Güter kostenlos bekommen und weitergeben, Lebensmittel retten, Dienstleistungen verschenken. Für eine Umsonstökonomie, die auf dem Prinzip der Solidarität und einem sozialen Wirtschaftssystem beruht, fehlen zwar die politischen Rahmenbedingungen, doch sie ist vielerorts Alltagsrealität – auch in Wien.
Der «Einbruchsschutz» verfehlt seine Wirkung. Sechs Quadratmeter groß ist der Müllraum einer Billa-Filiale in Wien Ottakring. Die zwei großen Restmülltonnen sind von einem hohen Gitter umgeben, oben drauf montiert: lange, spitze Metallstacheln, um das Überklettern durch «Mülldieb:innen» zu verhindern. Die Tür aber steht sperrangelweit offen. Klar ist, Vinko bewegt sich rechtlich zumindest in einer Grauzone.
Mülltauchen
Der 42-jährige aber geht hier fast täglich ein und aus, völlig unbeschwert, wie es scheint. Vinko muss mehrere Supermarkt-Rollwägen, voll leerer Verpackungskartons zur Seite schieben, um sich den Weg zum Müll zu bahnen. In der Luft liegt eine säuerliche Note, der Boden ist klebrig.
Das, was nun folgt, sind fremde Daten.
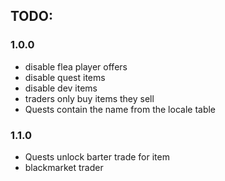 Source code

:## **TODO:**

### 1.0.0
* disable flea player offers
* disable quest items
* disable dev items
* traders only buy items they sell
* Quests contain the name from the locale table

### 1.1.0
* Quests unlock barter trade for item
* blackmarket trader



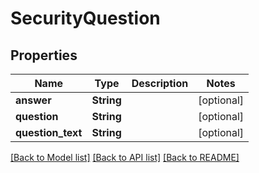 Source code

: # SecurityQuestion

## Properties
Name | Type | Description | Notes
------------ | ------------- | ------------- | -------------
**answer** | **String** |  | [optional] 
**question** | **String** |  | [optional] 
**question_text** | **String** |  | [optional] 

[[Back to Model list]](../README.md#documentation-for-models) [[Back to API list]](../README.md#documentation-for-api-endpoints) [[Back to README]](../README.md)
Vinko zieht seine Handschuhe über und beginnt mit der Arbeit.Er ist ein Dumpster-Diver der Initiative Robin Foods. Dafür holt Vinko noch essbare Lebensmittel aus dem Müll von Supermärkten. Den Großteil der aus der Tonne gefischten Lebensmittel spendet Vinko an eine Privatinitiative zur Unterstützung wohnungsloser Menschen. Einen kleinen Teil der Lebensmittel behält er für sich selbst. Einkaufen gehe er nur sehr selten. «Sicher 95 Prozent» seines Essens hole er sich vom Ausschuss der Supermärkte.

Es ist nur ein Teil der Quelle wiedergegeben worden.